[Opening Given information section]

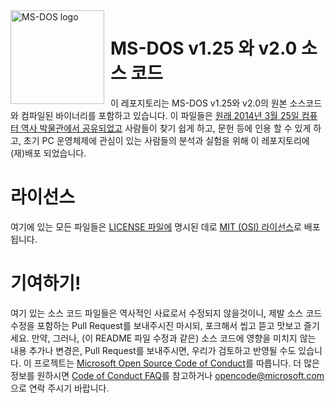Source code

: <img width="150" height="150" align="left" style="float: left; margin: 0 10px 0 0;" alt="MS-DOS logo" src="https://github.com/Microsoft/MS-DOS/blob/master/msdos-logo.png">   

# MS-DOS v1.25 와 v2.0 소스 코드
이 레포지토리는 MS-DOS v1.25와 v2.0의 원본 소스코드와 컴파일된 바이너리를 포함하고 있습니다.
이 파일들은 [원래 2014년 3월 25일 컴퓨터 역사 박물관에서 공유되었고]( http://www.computerhistory.org/atchm/microsoft-ms-dos-early-source-code/) 사람들이 찾기 쉽게 하고, 문헌 등에 인용 할 수 있게 하고, 초기 PC 운영체제에 관심이 있는 사람들의 분석과 실험을 위해 이 레포지토리에 (재)배포 되었습니다.

# 라이선스
여기에 있는 모든 파일들은 [LICENSE 파일에](https://github.com/Microsoft/MS-DOS/blob/master/LICENSE.md) 명시된 데로 [MIT (OSI) 라이선스]( https://en.wikipedia.org/wiki/MIT_License)로 배포됩니다.

# 기여하기!
여기 있는 소스 코드 파일들은 역사적인 사료로서 수정되지 않을것이니, 제발 소스 코드 수정을 포함하는 Pull Request를 보내주시진 마시되, 포크해서 씹고 뜯고 맛보고 즐기세요.
만약, 그러나, (이 README 파일 수정과 같은) 소스 코드에 영향을 미치지 않는 내용 추가나 변경은, Pull Request를 보내주시면, 우리가 검토하고 반영될 수도 있습니다.
이 프로젝트는 [Microsoft Open Source Code of Conduct](https://opensource.microsoft.com/codeofconduct/)를 따릅니다. 더 많은 정보를 원하시면 [Code of Conduct FAQ](https://opensource.microsoft.com/codeofconduct/faq/)를 참고하거나 [opencode@microsoft.com](mailto:opencode@microsoft.com)으로 연락 주시기 바랍니다.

[Closing Given information section]

Repeat, exactly, every line from the one containing "여기에 있는 모든 파일들은" through the final line of the listing above, adding nothing.

여기에 있는 모든 파일들은 [LICENSE 파일에](https://github.com/Microsoft/MS-DOS/blob/master/LICENSE.md) 명시된 데로 [MIT (OSI) 라이선스]( https://en.wikipedia.org/wiki/MIT_License)로 배포됩니다.

# 기여하기!
여기 있는 소스 코드 파일들은 역사적인 사료로서 수정되지 않을것이니, 제발 소스 코드 수정을 포함하는 Pull Request를 보내주시진 마시되, 포크해서 씹고 뜯고 맛보고 즐기세요.
만약, 그러나, (이 README 파일 수정과 같은) 소스 코드에 영향을 미치지 않는 내용 추가나 변경은, Pull Request를 보내주시면, 우리가 검토하고 반영될 수도 있습니다.
이 프로젝트는 [Microsoft Open Source Code of Conduct](https://opensource.microsoft.com/codeofconduct/)를 따릅니다. 더 많은 정보를 원하시면 [Code of Conduct FAQ](https://opensource.microsoft.com/codeofconduct/faq/)를 참고하거나 [opencode@microsoft.com](mailto:opencode@microsoft.com)으로 연락 주시기 바랍니다.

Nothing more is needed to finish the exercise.